I've currently got a mortgage with Co-op Bank which I'm hoping to port to my next house. I called Co-op and managed to arrange an appointment with one of their advisors in 3 weeks time, but they advised that the whole process could take between 12-16 weeks from starting the application. I wasn't sure whether this is likely to be the same if using a mortgage broker or if it could potentially go through any quicker, and what the general advice would be for using a broker or not when porting?
I'm adding my partner to the mortgage but otherwise not changing the amount of borrowing or the term, so I'm hoping it should be relatively straightforward?0 -
FarlM said:I was wondering if anyone could give advice on whether it is best to use a mortgage broker or to 'do it yourself' when porting a mortgage?
I've currently got a mortgage with Co-op Bank which I'm hoping to port to my next house. I called Co-op and managed to arrange an appointment with one of their advisors in 3 weeks time, but they advised that the whole process could take between 12-16 weeks from starting the application. I wasn't sure whether this is likely to be the same if using a mortgage broker or if it could potentially go through any quicker, and what the general advice would be for using a broker or not when porting?

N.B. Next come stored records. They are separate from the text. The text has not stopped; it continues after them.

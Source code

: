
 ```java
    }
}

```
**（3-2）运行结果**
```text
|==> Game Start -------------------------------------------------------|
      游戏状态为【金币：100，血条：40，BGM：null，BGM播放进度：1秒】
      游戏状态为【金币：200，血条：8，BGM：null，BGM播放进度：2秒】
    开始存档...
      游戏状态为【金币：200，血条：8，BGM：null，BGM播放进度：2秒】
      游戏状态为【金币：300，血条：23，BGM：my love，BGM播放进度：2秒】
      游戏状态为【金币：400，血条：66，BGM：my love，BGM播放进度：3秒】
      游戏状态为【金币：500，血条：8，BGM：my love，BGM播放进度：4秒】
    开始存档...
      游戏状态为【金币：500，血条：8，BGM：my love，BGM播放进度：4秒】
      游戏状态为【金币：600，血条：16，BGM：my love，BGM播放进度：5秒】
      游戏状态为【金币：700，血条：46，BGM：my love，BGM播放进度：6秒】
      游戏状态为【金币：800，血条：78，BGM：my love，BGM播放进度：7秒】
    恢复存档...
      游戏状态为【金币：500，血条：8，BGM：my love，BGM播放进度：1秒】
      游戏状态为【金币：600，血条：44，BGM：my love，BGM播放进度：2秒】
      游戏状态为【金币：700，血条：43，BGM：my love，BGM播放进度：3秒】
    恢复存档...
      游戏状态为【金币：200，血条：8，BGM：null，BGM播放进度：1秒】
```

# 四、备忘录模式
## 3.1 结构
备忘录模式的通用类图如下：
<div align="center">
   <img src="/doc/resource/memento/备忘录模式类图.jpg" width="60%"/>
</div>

I'm adding my partner to the mortgage but otherwise not changing the amount of borrowing or the term, so I'm hoping it should be relatively straightforward?
If it's a shi*e lender (Platform often falls in that category) and you have a good competent broker that you've used before then it might be a smoother process going through a broker. Otoh, if your lender has a slick fully online process that offers a non-advised port, and you'd be starting with a new broker from scratch, then it might be better to go direct.
Timelines wise, I can't imagine why a port would take that long to go to offer but nothing would surprise me with Platform. At the very least, you could cut 3 weeks off the initial appt wait by going to a broker. All the best!
I am a Mortgage Adviser - You should note that this site doesn't check my status as a mortgage adviser, so you need to take my word for it. This signature is here as I follow MSE's Mortgage Adviser Code of Conduct. Any posts on here are for information and discussion purposes only and shouldn't be seen as financial advice.
PLEASE DO NOT SEND PMs asking for one-to-one-advice, or representation.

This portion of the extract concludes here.